È Muccioli a parlare con Affaritaliani.it di droghe, di educazione e degli scenari drammatici che l’uso di sostanze stupefacenti può causare.

Gli italiani si dividono tra chi è pro e chi è contro alla legalizzazione di alcune droghe. Lei da che parte sta?

È innegabile che nei Paesi dove si è sperimentata una regolamentazione o una legalizzazione delle sostanze, prodotte e distribuite dallo Stato o dal Sistema sanitario, c’è stato non solo un netto aumento dei consumi, anche tra persone non ne avevano mai fatto uso. Ma anche uno stimolo del mercato illegale. A un incremento di sostanze e una difficoltà di regolamentarne i consumi, infatti, corrisponde un maggiore spazio di azione del mercato illegale, che non solo cambia ma vede l’ingresso di organizzazioni criminali ancora più potenti, per far fronte alla richiesta sempre crescente.

Meloni e Salvini sono orientati a una stretta ulteriore sugli stupefacenti. È sufficiente?

Sicuramente c’è da considerare il problema della sicurezza dei cittadini: quando una persona utilizza droghe diventa, soprattutto se alla guida di mezzi o mentre svolge una professione, pericolosa per sé e per gli altri. Sotto questo aspetto è doveroso da parte dello Stato prevedere dei limiti e delle sanzioni. Aggiungo però che la repressione, da sola, non serve. Le sanzioni servono sicuramente a far capire, ma poi bisogna indicare una via con strumenti educativamente flessibili ed efficaci.

In che senso “una via educativa”?

Nel momento in cui una persona, soprattutto giovane, utilizza la droga per “sballare” si pone un tema psicologico, spesso familiare ed educativo. Il fatto che quella persona non basti a se stesso, è un problema sociale. E la società dovrebbe porsi in termini più responsabili e attenti di quanto non abbiano fatto fino ad ora.

Sempre a “scaricare” la responsabilità sulle famiglie e insomma …

Assolutamente no, anzi: quello che dico è che ci sono migliaia di famiglie italiane completamente abbandonate a loro stesse dallo Stato, dalle istituzioni e dal sistema pubblico e sanitario avendo in casa un familiare tossicodipendente. Nuclei che vanno incontro a dolore, sofferenza e sacrificio senza avere minimamente un supporto dalla società.
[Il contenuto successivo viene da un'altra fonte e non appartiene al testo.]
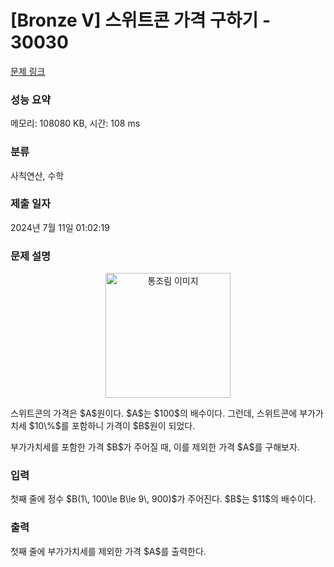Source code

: # [Bronze V] 스위트콘 가격 구하기 - 30030 

[문제 링크](https://www.acmicpc.net/problem/30030) 

### 성능 요약

메모리: 108080 KB, 시간: 108 ms

### 분류

사칙연산, 수학

### 제출 일자

2024년 7월 11일 01:02:19

### 문제 설명

<p style="text-align: center;"><img alt="통조림 이미지" src="" width="200px"></p>

<p>스위트콘의 가격은 $A$원이다. $A$는 $100$의 배수이다. 그런데, 스위트콘에 부가가치세 $10\%$를 포함하니 가격이 $B$원이 되었다.</p>

<p>부가가치세를 포함한 가격 $B$가 주어질 때, 이를 제외한 가격 $A$를 구해보자.</p>

### 입력 

 <p>첫째 줄에 정수 $B(1\, 100\le B\le 9\, 900)$가 주어진다. $B$는 $11$의 배수이다.</p>

### 출력 

 <p>첫째 줄에 부가가치세를 제외한 가격 $A$를 출력한다.</p>

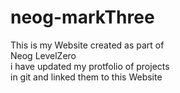 # neog-markThree

This is my Website created as part of   
Neog LevelZero   
i have updated my protfolio of projects    
in git and linked them to this Website    
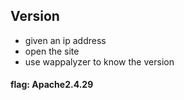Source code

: ## Version
* given an ip address
* open the site
* use wappalyzer to know the version

#### flag: Apache2.4.29

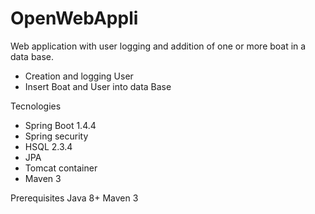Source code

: # OpenWebAppli

Web application with user logging and addition of one or more boat in a data base. 

- Creation and logging User
- Insert Boat and User into data Base 

Tecnologies
 - Spring Boot 1.4.4 
 - Spring security
 - HSQL 2.3.4 
 - JPA 
 - Tomcat container
 - Maven 3


Prerequisites
    Java 8+
    Maven 3 
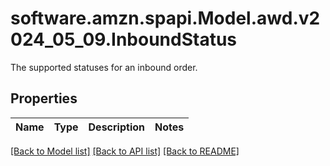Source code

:# software.amzn.spapi.Model.awd.v2024_05_09.InboundStatus
The supported statuses for an inbound order.

## Properties

Name | Type | Description | Notes
------------ | ------------- | ------------- | -------------

[[Back to Model list]](../README.md#documentation-for-models) [[Back to API list]](../README.md#documentation-for-api-endpoints) [[Back to README]](../README.md)

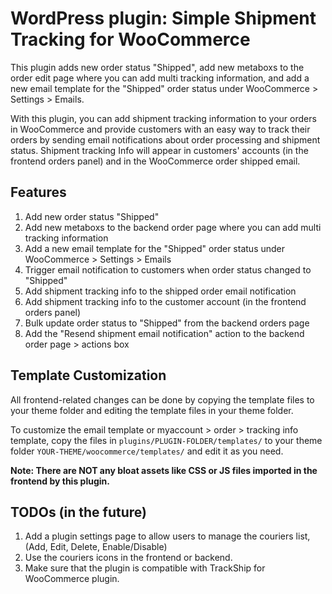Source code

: # WordPress plugin: Simple Shipment Tracking for WooCommerce

This plugin adds new order status "Shipped", add new metaboxs to the order edit page where you can add multi tracking information, and add a new email template for the "Shipped" order status under WooCommerce > Settings > Emails.

With this plugin, you can add shipment tracking information to your orders in WooCommerce and provide customers with an easy way to track their orders by sending email notifications about order processing and shipment status. Shipment tracking Info will appear in customers' accounts (in the frontend orders panel) and in the WooCommerce order shipped email.


## Features

1. Add new order status "Shipped"
2. Add new metaboxs to the backend order page where you can add multi tracking information
3. Add a new email template for the "Shipped" order status under WooCommerce > Settings > Emails
4. Trigger email notification to customers when order status changed to "Shipped"
5. Add shipment tracking info to the shipped order email notification
6. Add shipment tracking info to the customer account (in the frontend orders panel)
7. Bulk update order status to "Shipped" from the backend orders page
8. Add the "Resend shipment email notification" action to the backend order page > actions box


## Template Customization

All frontend-related changes can be done by copying the template files to your theme folder and editing the template files in your theme folder.

To customize the email template or myaccount > order > tracking info template, copy the files in `plugins/PLUGIN-FOLDER/templates/` to your theme folder `YOUR-THEME/woocommerce/templates/` and edit it as you need.

__Note: There are NOT any bloat assets like CSS or JS files imported in the frontend by this plugin.__

## TODOs (in the future)

1. Add a plugin settings page to allow users to manage the couriers list, (Add, Edit, Delete, Enable/Disable)
2. Use the couriers icons in the frontend or backend.
3. Make sure that the plugin is compatible with TrackShip for WooCommerce plugin.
Lo Stato deve assolutamente entrare in queste situazioni, tutte le agenzie e le scuole devono supportare le famiglie nel comprendere e svelare situazioni di dipendenza e disagio nascosto dai più giovani, che spesso deriva da modelli creati dagli strumenti tecnologici che inneggiano a disvalori sociali.

È quello che è successo nel caso di Casal Palocco e degli youtuber alla guida?

È probabile. Rispetto a vent’anni fa c’è una percezione del pericolo inesistente. C’è l’idea che la droga sia normalizzabile, che possa essere utilizzata senza che diventi un problema. Invece ogni fuga dalla realtà dovrebbe stimolare una riflessione più o meno profonda in chi lo fa. I social e non solo diffondono modelli di successo e di soldi "facili", con delle scorciatoie per arrivarci.

Sono modelli per cui la società non è preparata, non ha creato gli strumenti necessari per affrontare disvalori e gli eccessi delle conseguenze negative. Esiste uno strumento normativo, che prevede che un ragazzo colto in possesso di droga debba svolgere lavori socialmente utili. Ma questo strumento deve essere strutturato perché i giovani non lo vedano come una punizione.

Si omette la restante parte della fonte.